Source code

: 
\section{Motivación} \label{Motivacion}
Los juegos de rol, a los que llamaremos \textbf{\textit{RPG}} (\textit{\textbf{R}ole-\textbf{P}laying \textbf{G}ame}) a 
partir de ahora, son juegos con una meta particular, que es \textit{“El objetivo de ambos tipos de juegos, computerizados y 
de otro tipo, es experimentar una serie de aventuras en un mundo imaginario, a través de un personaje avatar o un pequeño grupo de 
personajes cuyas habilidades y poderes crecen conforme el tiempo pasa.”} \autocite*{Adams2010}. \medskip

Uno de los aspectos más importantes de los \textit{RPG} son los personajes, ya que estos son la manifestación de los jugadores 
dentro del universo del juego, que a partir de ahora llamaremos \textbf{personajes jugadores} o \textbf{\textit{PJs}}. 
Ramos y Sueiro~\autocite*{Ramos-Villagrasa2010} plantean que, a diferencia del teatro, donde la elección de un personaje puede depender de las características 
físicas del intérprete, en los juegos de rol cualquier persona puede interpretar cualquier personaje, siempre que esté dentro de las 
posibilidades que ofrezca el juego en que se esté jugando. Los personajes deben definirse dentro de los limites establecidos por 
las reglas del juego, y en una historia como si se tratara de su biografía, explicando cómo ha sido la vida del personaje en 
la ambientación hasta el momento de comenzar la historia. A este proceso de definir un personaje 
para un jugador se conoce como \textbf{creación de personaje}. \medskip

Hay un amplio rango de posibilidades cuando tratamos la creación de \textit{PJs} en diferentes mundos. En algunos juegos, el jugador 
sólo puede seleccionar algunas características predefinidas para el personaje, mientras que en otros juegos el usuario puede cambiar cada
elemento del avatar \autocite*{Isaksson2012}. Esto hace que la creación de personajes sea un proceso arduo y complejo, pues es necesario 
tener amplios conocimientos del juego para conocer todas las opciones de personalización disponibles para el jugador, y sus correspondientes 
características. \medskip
_ _ _ _
> [Your assignment]
Lines with the word "proceso" in them are the answer; report each one from the data.

> [Exercise answer]
la ambientación hasta el momento de comenzar la historia. A este proceso de definir un personaje 
elemento del avatar \autocite*{Isaksson2012}. Esto hace que la creación de personajes sea un proceso arduo y complejo, pues es necesario 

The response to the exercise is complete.